- Directions for this task:
Exactly as written, print the lines from the top of the listing through the line containing "Here are some"; include no pictures.

(Input data begins)

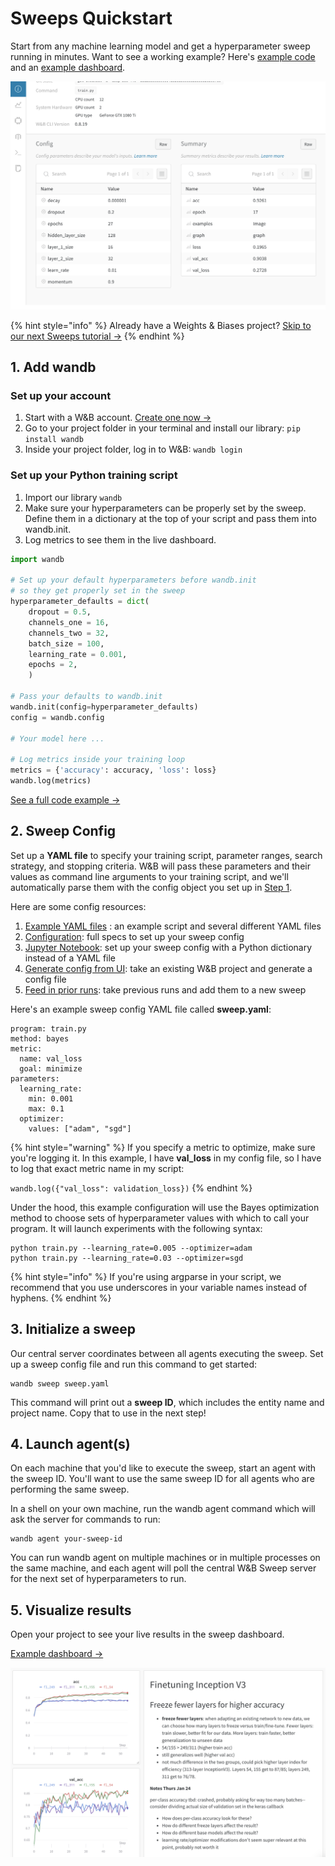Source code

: # Sweeps Quickstart

Start from any machine learning model and get a hyperparameter sweep running in minutes. Want to see a working example? Here's [example code](https://github.com/wandb/examples/tree/master/examples/pytorch/pytorch-cnn-fashion) and an [example dashboard](https://app.wandb.ai/carey/pytorch-cnn-fashion/sweeps/v8dil26q).

![](../../.gitbook/assets/image%20%2847%29%20%282%29%20%283%29%20%284%29%20%283%29.png)

{% hint style="info" %}
Already have a Weights & Biases project? [Skip to our next Sweeps tutorial →](existing-project.md)
{% endhint %}

## 1. Add wandb

### **Set up your account**

1. Start with a W&B account.  [Create one now →](http://app.wandb.ai/)
2. Go to your project folder in your terminal and install our library: `pip install wandb`
3. Inside your project folder, log in to W&B: `wandb login`

### **Set up your Python training script**

1. Import our library `wandb`  
2. Make sure your hyperparameters can be properly set by the sweep. Define them in a dictionary at the top of your script and pass them into wandb.init.
3. Log metrics to see them in the live dashboard. 

```python
import wandb

# Set up your default hyperparameters before wandb.init
# so they get properly set in the sweep
hyperparameter_defaults = dict(
    dropout = 0.5,
    channels_one = 16,
    channels_two = 32,
    batch_size = 100,
    learning_rate = 0.001,
    epochs = 2,
    )

# Pass your defaults to wandb.init
wandb.init(config=hyperparameter_defaults)
config = wandb.config

# Your model here ...

# Log metrics inside your training loop
metrics = {'accuracy': accuracy, 'loss': loss}
wandb.log(metrics)
```

[See a full code example →](https://github.com/wandb/examples/tree/master/examples/pytorch/pytorch-cnn-fashion)

## 2. Sweep Config

Set up a **YAML file** to specify your training script, parameter ranges, search strategy, and stopping criteria. W&B will pass these parameters and their values as command line arguments to your training script, and we'll automatically parse them with the config object you set up in [Step 1](quickstart.md#set-up-your-python-training-script).

Here are some config resources:

1. [Example YAML files](https://github.com/wandb/examples/tree/master/examples/keras/keras-cnn-fashion) : an example script and several different YAML files
2. [Configuration](configuration.md): full specs to set up your sweep config
3. [Jupyter Notebook](python-api.md): set up your sweep config with a Python dictionary instead of a YAML file
4. [Generate config from UI](existing-project.md): take an existing W&B project and generate a config file
5. [Feed in prior runs](https://docs.wandb.com/sweeps/existing-project#seed-a-new-sweep-with-existing-runs): take previous runs and add them to a new sweep

Here's an example sweep config YAML file called **sweep.yaml**:

```text
program: train.py
method: bayes
metric:
  name: val_loss
  goal: minimize
parameters:
  learning_rate:
    min: 0.001
    max: 0.1
  optimizer:
    values: ["adam", "sgd"]
```

{% hint style="warning" %}
If you specify a metric to optimize, make sure you're logging it. In this example, I have **val\_loss** in my config file, so I have to log that exact metric name in my script:

`wandb.log({"val_loss": validation_loss})`
{% endhint %}

Under the hood, this example configuration will use the Bayes optimization method to choose sets of hyperparameter values with which to call your program. It will launch experiments with the following syntax:

```text
python train.py --learning_rate=0.005 --optimizer=adam
python train.py --learning_rate=0.03 --optimizer=sgd
```

{% hint style="info" %}
If you're using argparse in your script, we recommend that you use underscores in your variable names instead of hyphens.
{% endhint %}

## 3. Initialize a sweep

Our central server coordinates between all agents executing the sweep. Set up a sweep config file and run this command to get started:

```text
wandb sweep sweep.yaml
```

This command will print out a **sweep ID**, which includes the entity name and project name. Copy that to use in the next step!

## 4. Launch agent\(s\)

On each machine that you'd like to execute the sweep, start an agent with the sweep ID. You'll want to use the same sweep ID for all agents who are performing the same sweep.

In a shell on your own machine, run the wandb agent command which will ask the server for commands to run:

```text
wandb agent your-sweep-id
```

You can run wandb agent on multiple machines or in multiple processes on the same machine, and each agent will poll the central W&B Sweep server for the next set of hyperparameters to run.

## 5. Visualize results

Open your project to see your live results in the sweep dashboard.

[Example dashboard →](https://app.wandb.ai/carey/pytorch-cnn-fashion)

![](../../.gitbook/assets/image%20%2888%29%20%282%29%20%283%29%20%283%29%20%283%29.png)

(Input data ends)

- Exercise answer:
Source code

: # Sweeps Quickstart

Start from any machine learning model and get a hyperparameter sweep running in minutes. Want to see a working example? Here's [example code](https://github.com/wandb/examples/tree/master/examples/pytorch/pytorch-cnn-fashion) and an [example dashboard](https://app.wandb.ai/carey/pytorch-cnn-fashion/sweeps/v8dil26q).

![](../../.gitbook/assets/image%20%2847%29%20%282%29%20%283%29%20%284%29%20%283%29.png)

{% hint style="info" %}
Already have a Weights & Biases project? [Skip to our next Sweeps tutorial →](existing-project.md)
{% endhint %}

## 1. Add wandb

### **Set up your account**

1. Start with a W&B account.  [Create one now →](http://app.wandb.ai/)
2. Go to your project folder in your terminal and install our library: `pip install wandb`
3. Inside your project folder, log in to W&B: `wandb login`

### **Set up your Python training script**

1. Import our library `wandb`  
2. Make sure your hyperparameters can be properly set by the sweep. Define them in a dictionary at the top of your script and pass them into wandb.init.
3. Log metrics to see them in the live dashboard. 

```python
import wandb

# Set up your default hyperparameters before wandb.init
# so they get properly set in the sweep
hyperparameter_defaults = dict(
    dropout = 0.5,
    channels_one = 16,
    channels_two = 32,
    batch_size = 100,
    learning_rate = 0.001,
    epochs = 2,
    )

# Pass your defaults to wandb.init
wandb.init(config=hyperparameter_defaults)
config = wandb.config

# Your model here ...

# Log metrics inside your training loop
metrics = {'accuracy': accuracy, 'loss': loss}
wandb.log(metrics)
```

[See a full code example →](https://github.com/wandb/examples/tree/master/examples/pytorch/pytorch-cnn-fashion)

## 2. Sweep Config

Set up a **YAML file** to specify your training script, parameter ranges, search strategy, and stopping criteria. W&B will pass these parameters and their values as command line arguments to your training script, and we'll automatically parse them with the config object you set up in [Step 1](quickstart.md#set-up-your-python-training-script).

Here are some config resources:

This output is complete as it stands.